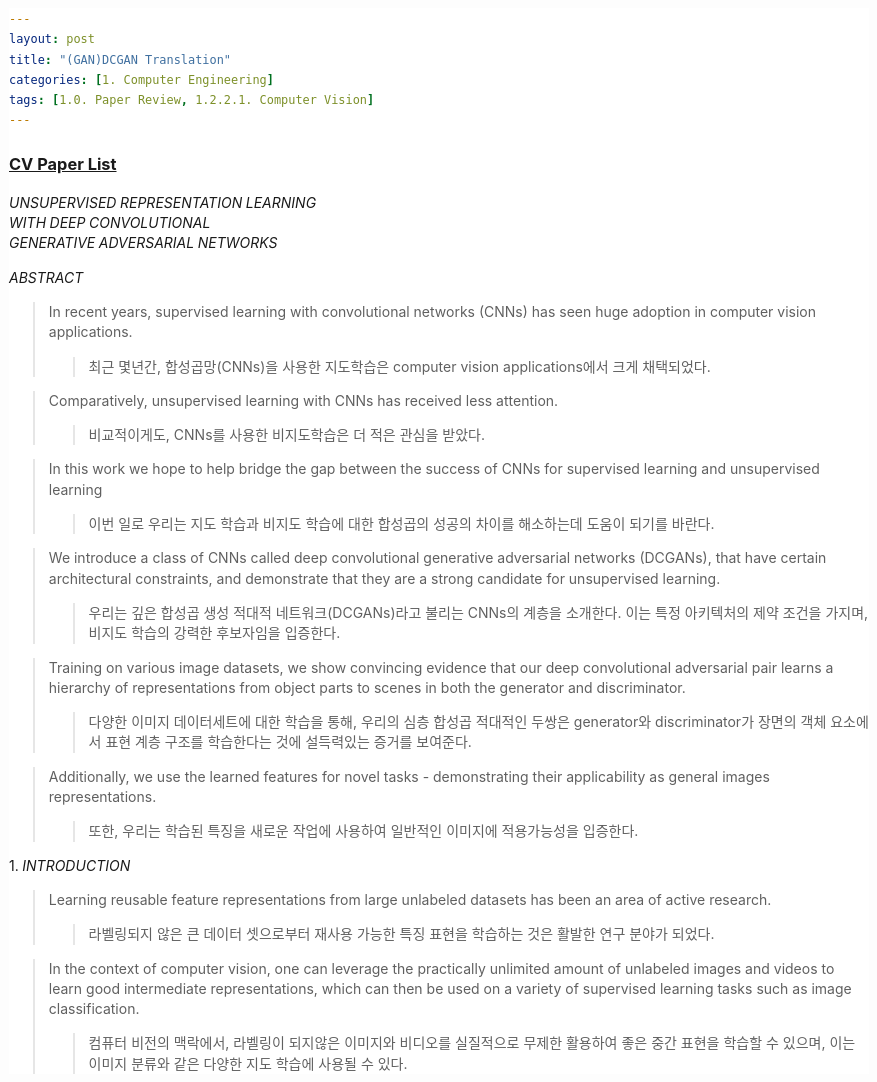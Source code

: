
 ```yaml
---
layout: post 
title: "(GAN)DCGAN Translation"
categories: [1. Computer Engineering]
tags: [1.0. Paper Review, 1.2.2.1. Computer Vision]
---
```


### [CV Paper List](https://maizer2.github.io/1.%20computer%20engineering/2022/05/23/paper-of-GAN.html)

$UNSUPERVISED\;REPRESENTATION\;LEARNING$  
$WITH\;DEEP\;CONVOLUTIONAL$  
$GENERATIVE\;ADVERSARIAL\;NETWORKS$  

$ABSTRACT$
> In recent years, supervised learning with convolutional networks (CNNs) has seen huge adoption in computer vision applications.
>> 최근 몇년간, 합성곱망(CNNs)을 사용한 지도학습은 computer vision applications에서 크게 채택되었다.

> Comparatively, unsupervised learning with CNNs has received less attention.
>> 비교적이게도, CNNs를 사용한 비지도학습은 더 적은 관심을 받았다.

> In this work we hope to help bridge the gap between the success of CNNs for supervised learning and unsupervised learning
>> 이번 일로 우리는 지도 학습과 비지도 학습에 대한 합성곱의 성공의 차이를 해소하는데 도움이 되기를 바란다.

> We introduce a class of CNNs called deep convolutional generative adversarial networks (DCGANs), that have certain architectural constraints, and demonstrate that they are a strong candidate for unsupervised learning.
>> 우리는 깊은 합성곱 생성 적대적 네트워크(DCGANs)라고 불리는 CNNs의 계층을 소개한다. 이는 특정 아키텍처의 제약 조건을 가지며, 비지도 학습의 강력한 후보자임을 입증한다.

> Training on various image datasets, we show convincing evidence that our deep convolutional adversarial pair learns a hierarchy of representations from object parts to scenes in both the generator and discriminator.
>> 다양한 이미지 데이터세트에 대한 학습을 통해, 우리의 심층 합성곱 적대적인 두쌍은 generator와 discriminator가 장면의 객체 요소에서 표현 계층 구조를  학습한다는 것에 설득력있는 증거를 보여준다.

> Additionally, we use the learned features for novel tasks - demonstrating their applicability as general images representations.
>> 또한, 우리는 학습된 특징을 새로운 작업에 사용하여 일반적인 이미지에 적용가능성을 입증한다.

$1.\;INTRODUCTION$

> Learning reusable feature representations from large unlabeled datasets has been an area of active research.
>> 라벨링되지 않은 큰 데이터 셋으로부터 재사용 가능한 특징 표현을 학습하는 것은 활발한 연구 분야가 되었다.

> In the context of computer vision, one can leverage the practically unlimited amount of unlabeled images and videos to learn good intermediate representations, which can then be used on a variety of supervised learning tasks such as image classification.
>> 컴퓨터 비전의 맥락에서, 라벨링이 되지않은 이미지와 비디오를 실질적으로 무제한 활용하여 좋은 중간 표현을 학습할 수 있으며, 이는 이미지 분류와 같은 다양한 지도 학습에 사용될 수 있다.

------------------------------------------------------------------------

Everything in the data above, apart from the pictures, should be retyped exactly.

_Written solution_.
Source code

:
 ```yaml
---
layout: post 
title: "(GAN)DCGAN Translation"
categories: [1. Computer Engineering]
tags: [1.0. Paper Review, 1.2.2.1. Computer Vision]
---
```


### [CV Paper List](https://maizer2.github.io/1.%20computer%20engineering/2022/05/23/paper-of-GAN.html)

$UNSUPERVISED\;REPRESENTATION\;LEARNING$  
$WITH\;DEEP\;CONVOLUTIONAL$  
$GENERATIVE\;ADVERSARIAL\;NETWORKS$  

$ABSTRACT$
> In recent years, supervised learning with convolutional networks (CNNs) has seen huge adoption in computer vision applications.
>> 최근 몇년간, 합성곱망(CNNs)을 사용한 지도학습은 computer vision applications에서 크게 채택되었다.

> Comparatively, unsupervised learning with CNNs has received less attention.
>> 비교적이게도, CNNs를 사용한 비지도학습은 더 적은 관심을 받았다.

> In this work we hope to help bridge the gap between the success of CNNs for supervised learning and unsupervised learning
>> 이번 일로 우리는 지도 학습과 비지도 학습에 대한 합성곱의 성공의 차이를 해소하는데 도움이 되기를 바란다.

> We introduce a class of CNNs called deep convolutional generative adversarial networks (DCGANs), that have certain architectural constraints, and demonstrate that they are a strong candidate for unsupervised learning.
>> 우리는 깊은 합성곱 생성 적대적 네트워크(DCGANs)라고 불리는 CNNs의 계층을 소개한다. 이는 특정 아키텍처의 제약 조건을 가지며, 비지도 학습의 강력한 후보자임을 입증한다.

> Training on various image datasets, we show convincing evidence that our deep convolutional adversarial pair learns a hierarchy of representations from object parts to scenes in both the generator and discriminator.
>> 다양한 이미지 데이터세트에 대한 학습을 통해, 우리의 심층 합성곱 적대적인 두쌍은 generator와 discriminator가 장면의 객체 요소에서 표현 계층 구조를  학습한다는 것에 설득력있는 증거를 보여준다.

> Additionally, we use the learned features for novel tasks - demonstrating their applicability as general images representations.
>> 또한, 우리는 학습된 특징을 새로운 작업에 사용하여 일반적인 이미지에 적용가능성을 입증한다.

$1.\;INTRODUCTION$

> Learning reusable feature representations from large unlabeled datasets has been an area of active research.
>> 라벨링되지 않은 큰 데이터 셋으로부터 재사용 가능한 특징 표현을 학습하는 것은 활발한 연구 분야가 되었다.

> In the context of computer vision, one can leverage the practically unlimited amount of unlabeled images and videos to learn good intermediate representations, which can then be used on a variety of supervised learning tasks such as image classification.
>> 컴퓨터 비전의 맥락에서, 라벨링이 되지않은 이미지와 비디오를 실질적으로 무제한 활용하여 좋은 중간 표현을 학습할 수 있으며, 이는 이미지 분류와 같은 다양한 지도 학습에 사용될 수 있다.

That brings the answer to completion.